### Rendered images with source text
━━━━━━━━━━━━━━━━

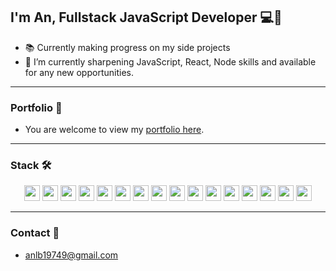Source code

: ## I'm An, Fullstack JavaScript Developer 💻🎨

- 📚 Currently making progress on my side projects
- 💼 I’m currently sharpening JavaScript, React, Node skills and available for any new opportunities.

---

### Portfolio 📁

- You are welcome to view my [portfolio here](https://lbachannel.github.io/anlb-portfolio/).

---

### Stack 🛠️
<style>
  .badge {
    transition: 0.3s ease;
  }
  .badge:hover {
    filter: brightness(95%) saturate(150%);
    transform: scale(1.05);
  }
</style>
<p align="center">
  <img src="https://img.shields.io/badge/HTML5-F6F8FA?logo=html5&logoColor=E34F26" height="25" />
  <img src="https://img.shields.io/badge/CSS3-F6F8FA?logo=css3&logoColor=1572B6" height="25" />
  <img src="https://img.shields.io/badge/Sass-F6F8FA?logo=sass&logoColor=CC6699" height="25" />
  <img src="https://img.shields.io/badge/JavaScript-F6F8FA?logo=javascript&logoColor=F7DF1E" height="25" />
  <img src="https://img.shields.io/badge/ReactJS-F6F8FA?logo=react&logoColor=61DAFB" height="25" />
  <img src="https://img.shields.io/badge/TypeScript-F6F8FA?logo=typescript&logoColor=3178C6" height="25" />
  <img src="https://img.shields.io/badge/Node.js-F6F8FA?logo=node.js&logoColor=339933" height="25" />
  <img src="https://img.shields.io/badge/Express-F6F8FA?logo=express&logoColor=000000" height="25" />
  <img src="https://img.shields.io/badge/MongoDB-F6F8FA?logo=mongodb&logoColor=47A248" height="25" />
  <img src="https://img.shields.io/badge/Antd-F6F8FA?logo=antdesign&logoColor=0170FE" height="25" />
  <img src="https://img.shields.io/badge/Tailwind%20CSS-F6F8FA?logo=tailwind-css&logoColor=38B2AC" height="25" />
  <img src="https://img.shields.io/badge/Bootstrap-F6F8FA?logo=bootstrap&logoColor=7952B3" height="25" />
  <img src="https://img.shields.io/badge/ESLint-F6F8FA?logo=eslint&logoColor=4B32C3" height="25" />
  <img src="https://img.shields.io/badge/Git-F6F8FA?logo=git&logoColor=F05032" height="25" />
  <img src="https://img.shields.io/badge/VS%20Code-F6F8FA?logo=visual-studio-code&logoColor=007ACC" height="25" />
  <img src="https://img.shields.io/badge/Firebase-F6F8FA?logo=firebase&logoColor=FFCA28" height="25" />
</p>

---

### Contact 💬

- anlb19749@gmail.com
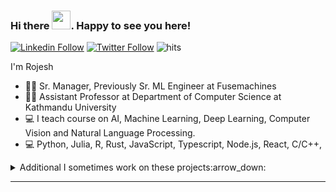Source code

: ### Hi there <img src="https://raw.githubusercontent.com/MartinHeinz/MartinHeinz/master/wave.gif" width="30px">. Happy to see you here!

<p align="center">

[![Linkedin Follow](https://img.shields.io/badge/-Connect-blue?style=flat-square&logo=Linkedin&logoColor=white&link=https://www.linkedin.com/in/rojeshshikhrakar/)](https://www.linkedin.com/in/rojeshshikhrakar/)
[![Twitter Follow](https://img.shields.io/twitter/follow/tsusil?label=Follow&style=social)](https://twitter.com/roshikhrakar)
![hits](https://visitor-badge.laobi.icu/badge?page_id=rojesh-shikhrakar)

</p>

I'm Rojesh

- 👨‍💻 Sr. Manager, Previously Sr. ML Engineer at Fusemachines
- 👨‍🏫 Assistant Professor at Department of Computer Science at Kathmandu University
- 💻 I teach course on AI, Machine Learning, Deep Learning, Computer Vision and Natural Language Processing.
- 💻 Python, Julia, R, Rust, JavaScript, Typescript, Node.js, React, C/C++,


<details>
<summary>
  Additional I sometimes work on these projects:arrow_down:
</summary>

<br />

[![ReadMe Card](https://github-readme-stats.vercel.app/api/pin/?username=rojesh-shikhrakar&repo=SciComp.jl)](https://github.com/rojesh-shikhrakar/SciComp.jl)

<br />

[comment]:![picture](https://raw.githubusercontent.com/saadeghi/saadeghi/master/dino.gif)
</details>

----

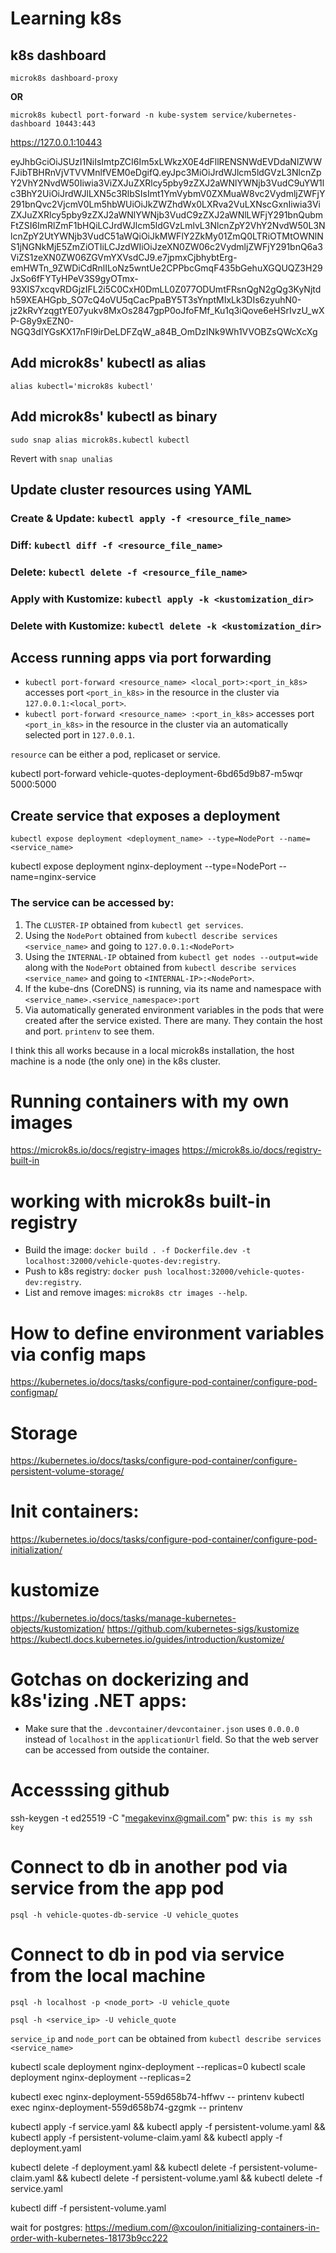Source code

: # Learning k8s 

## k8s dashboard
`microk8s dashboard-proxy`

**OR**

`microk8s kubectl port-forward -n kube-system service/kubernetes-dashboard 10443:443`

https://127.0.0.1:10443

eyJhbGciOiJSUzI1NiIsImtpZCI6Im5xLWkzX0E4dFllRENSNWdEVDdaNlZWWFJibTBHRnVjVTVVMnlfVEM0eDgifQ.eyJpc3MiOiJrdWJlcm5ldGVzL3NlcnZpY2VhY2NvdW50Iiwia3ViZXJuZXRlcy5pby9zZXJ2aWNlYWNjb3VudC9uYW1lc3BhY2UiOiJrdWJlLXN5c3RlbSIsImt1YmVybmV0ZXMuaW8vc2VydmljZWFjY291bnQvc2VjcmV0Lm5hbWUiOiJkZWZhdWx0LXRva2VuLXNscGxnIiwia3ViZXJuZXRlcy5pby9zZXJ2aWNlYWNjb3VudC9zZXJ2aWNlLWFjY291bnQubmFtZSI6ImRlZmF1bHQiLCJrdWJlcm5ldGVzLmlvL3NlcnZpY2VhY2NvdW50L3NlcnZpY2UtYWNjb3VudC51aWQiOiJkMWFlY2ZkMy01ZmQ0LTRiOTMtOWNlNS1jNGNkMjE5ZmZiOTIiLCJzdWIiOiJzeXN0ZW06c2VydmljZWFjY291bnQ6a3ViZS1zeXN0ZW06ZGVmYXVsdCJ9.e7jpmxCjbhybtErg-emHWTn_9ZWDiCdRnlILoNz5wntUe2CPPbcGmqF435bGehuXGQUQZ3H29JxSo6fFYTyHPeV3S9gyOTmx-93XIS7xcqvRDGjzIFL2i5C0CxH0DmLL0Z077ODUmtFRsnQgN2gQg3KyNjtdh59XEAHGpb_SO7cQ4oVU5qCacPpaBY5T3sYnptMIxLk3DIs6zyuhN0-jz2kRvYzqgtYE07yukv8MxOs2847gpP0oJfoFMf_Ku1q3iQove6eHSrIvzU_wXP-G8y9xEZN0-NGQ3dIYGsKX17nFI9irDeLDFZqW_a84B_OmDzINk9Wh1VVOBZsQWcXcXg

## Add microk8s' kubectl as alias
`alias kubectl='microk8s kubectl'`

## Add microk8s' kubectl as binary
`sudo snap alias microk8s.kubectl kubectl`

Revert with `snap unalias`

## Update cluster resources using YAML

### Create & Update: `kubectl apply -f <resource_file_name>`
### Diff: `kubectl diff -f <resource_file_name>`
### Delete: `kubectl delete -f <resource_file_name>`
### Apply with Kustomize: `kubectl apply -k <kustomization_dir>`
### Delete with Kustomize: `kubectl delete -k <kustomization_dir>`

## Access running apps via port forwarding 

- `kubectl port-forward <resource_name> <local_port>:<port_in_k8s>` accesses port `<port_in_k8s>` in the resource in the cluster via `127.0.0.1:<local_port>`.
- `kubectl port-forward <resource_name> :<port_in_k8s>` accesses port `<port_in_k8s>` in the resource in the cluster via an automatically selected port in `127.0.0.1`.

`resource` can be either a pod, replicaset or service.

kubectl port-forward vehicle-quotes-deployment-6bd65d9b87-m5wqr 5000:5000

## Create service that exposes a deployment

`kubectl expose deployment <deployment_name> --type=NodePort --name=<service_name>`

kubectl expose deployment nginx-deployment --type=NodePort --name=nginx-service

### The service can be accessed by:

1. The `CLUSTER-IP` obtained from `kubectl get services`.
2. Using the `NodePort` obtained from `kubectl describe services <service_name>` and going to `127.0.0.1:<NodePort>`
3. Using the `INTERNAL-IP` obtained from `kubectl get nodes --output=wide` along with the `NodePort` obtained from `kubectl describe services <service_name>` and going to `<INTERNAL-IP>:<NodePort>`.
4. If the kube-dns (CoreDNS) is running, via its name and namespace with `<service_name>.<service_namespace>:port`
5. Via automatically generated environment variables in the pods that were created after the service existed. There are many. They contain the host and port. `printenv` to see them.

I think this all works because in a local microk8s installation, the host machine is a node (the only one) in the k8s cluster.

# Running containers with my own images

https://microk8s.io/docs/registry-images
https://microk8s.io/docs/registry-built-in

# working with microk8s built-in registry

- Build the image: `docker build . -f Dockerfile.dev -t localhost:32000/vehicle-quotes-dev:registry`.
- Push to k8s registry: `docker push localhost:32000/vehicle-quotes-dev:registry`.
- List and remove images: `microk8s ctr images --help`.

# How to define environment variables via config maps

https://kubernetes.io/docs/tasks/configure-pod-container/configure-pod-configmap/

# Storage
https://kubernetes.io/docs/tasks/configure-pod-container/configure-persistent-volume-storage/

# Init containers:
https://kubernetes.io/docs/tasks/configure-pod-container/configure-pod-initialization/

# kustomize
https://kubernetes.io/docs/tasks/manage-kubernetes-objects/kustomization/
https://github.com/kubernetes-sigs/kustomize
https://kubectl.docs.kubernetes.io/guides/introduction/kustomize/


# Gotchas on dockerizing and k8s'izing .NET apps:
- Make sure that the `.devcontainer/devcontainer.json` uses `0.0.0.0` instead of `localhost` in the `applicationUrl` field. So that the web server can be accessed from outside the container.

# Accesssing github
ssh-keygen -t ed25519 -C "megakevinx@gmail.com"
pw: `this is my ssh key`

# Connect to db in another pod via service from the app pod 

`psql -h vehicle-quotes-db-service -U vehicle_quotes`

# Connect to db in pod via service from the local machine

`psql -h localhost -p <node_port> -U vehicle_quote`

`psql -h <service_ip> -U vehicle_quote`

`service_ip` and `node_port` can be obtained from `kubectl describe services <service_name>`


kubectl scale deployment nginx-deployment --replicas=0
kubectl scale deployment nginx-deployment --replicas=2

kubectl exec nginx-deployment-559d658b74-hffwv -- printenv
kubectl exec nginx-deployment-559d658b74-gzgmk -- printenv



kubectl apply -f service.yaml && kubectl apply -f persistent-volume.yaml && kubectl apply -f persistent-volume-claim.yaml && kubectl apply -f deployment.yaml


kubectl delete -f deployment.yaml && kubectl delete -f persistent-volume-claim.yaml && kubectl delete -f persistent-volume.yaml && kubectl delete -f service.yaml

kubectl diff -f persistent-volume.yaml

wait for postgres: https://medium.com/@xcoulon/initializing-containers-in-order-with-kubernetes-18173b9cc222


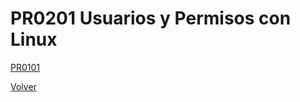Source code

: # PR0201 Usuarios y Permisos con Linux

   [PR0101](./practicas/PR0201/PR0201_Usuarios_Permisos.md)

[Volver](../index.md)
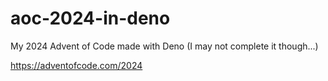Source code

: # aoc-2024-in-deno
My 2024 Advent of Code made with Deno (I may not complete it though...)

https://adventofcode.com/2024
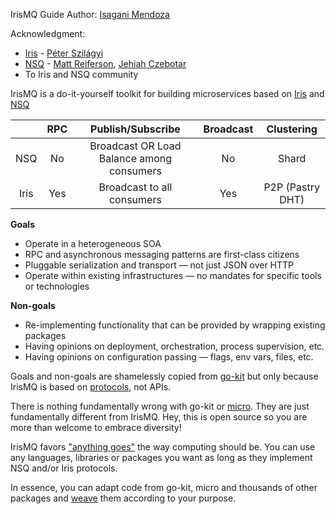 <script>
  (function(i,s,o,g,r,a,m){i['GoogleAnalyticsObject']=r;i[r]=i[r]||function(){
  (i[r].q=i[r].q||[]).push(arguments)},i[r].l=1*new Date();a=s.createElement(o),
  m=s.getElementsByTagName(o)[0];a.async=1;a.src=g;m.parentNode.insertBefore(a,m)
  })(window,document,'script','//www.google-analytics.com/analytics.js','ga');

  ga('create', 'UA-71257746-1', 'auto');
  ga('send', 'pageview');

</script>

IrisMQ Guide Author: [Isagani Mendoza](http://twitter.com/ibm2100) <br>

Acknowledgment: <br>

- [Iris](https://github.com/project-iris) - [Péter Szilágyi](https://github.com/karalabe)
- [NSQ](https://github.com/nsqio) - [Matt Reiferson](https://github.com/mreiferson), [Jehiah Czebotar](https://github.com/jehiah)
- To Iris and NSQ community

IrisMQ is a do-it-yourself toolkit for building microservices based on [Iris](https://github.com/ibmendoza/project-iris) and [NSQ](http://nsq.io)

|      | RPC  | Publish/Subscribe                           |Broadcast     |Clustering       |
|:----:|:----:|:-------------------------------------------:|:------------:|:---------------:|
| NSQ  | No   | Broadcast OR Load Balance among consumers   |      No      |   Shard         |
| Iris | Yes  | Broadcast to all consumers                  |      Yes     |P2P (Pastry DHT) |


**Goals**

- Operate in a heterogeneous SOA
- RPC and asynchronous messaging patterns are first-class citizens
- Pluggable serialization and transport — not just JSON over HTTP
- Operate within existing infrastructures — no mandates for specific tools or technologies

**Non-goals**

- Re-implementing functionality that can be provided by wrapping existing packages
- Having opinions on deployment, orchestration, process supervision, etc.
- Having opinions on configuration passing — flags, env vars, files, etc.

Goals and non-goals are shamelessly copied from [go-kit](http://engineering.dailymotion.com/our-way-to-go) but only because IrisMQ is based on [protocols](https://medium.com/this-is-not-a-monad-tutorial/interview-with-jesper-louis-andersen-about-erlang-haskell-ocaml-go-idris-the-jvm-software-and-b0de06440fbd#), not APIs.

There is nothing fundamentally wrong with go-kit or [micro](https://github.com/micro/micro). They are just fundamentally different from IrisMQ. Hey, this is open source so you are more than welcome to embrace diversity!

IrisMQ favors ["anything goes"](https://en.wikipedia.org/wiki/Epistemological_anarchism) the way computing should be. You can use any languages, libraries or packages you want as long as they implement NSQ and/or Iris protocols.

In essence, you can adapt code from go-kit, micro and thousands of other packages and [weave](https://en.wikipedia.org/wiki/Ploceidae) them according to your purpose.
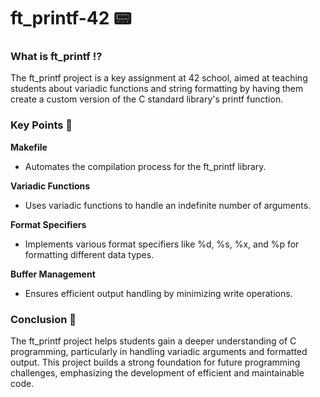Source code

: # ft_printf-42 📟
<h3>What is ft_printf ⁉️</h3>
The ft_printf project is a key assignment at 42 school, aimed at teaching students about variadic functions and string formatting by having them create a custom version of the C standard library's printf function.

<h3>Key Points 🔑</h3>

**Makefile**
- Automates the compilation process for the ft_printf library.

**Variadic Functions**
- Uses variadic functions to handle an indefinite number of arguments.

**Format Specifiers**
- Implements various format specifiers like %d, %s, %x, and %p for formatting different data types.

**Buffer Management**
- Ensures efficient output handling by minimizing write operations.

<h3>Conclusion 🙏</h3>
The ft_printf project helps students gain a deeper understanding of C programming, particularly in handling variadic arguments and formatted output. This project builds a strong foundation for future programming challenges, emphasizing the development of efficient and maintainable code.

━━━━━━━━━━━━━━━━

### ACTION ITEM
Where the string "apply" appears in a line of the entries, count that line, and state the total alone.

### SOLVED PROBLEM
3